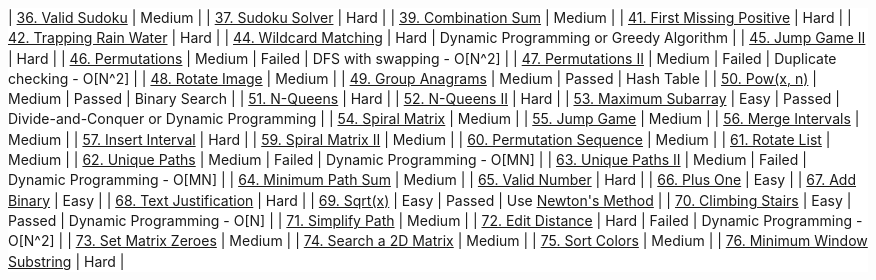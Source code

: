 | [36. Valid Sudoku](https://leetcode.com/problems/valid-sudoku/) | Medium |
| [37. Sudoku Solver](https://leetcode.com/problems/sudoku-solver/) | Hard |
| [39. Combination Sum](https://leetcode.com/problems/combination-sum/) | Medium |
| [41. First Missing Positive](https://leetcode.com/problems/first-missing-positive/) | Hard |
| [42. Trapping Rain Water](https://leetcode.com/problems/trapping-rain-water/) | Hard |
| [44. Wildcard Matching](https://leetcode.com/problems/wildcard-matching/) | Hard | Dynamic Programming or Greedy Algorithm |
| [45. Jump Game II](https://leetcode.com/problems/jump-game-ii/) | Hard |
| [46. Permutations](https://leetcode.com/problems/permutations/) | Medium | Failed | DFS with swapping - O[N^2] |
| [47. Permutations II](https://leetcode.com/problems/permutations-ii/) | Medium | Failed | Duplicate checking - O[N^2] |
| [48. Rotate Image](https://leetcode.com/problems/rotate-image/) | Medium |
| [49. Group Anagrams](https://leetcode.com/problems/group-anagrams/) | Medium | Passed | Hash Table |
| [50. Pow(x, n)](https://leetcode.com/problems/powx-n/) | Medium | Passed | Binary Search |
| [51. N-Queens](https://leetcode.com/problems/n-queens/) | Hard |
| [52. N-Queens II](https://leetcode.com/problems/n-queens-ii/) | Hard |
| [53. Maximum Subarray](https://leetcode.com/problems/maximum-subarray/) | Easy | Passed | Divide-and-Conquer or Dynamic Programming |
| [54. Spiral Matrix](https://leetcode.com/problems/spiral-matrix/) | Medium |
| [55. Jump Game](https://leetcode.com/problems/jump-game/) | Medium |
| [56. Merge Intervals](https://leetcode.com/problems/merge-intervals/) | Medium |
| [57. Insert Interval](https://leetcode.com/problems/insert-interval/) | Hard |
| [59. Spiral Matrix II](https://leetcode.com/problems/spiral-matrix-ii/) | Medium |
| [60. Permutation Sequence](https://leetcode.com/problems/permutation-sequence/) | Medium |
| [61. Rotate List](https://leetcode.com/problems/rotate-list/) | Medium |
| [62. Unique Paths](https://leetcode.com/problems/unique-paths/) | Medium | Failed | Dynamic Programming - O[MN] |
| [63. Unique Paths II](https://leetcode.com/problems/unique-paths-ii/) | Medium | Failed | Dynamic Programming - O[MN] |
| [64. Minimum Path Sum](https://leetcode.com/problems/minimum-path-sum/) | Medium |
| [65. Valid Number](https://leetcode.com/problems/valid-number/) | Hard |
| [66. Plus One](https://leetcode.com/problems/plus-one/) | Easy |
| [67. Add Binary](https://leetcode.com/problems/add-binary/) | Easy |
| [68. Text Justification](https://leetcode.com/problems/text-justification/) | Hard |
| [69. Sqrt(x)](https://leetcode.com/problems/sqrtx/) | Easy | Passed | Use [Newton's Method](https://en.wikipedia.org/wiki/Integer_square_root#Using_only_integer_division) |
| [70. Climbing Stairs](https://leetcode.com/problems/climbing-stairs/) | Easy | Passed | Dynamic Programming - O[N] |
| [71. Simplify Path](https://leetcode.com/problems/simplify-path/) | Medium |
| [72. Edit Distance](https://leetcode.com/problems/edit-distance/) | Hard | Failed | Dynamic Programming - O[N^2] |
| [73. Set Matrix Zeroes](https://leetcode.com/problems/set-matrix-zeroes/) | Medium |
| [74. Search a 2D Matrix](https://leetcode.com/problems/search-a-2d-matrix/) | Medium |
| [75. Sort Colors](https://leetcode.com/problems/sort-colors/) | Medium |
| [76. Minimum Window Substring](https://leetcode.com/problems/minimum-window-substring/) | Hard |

→ **Aim of the task**: In the material above, find every line that has the string "Programming" and pull those lines out.

→ **Output**:
| [44. Wildcard Matching](https://leetcode.com/problems/wildcard-matching/) | Hard | Dynamic Programming or Greedy Algorithm |
| [53. Maximum Subarray](https://leetcode.com/problems/maximum-subarray/) | Easy | Passed | Divide-and-Conquer or Dynamic Programming |
| [62. Unique Paths](https://leetcode.com/problems/unique-paths/) | Medium | Failed | Dynamic Programming - O[MN] |
| [63. Unique Paths II](https://leetcode.com/problems/unique-paths-ii/) | Medium | Failed | Dynamic Programming - O[MN] |
| [70. Climbing Stairs](https://leetcode.com/problems/climbing-stairs/) | Easy | Passed | Dynamic Programming - O[N] |
| [72. Edit Distance](https://leetcode.com/problems/edit-distance/) | Hard | Failed | Dynamic Programming - O[N^2] |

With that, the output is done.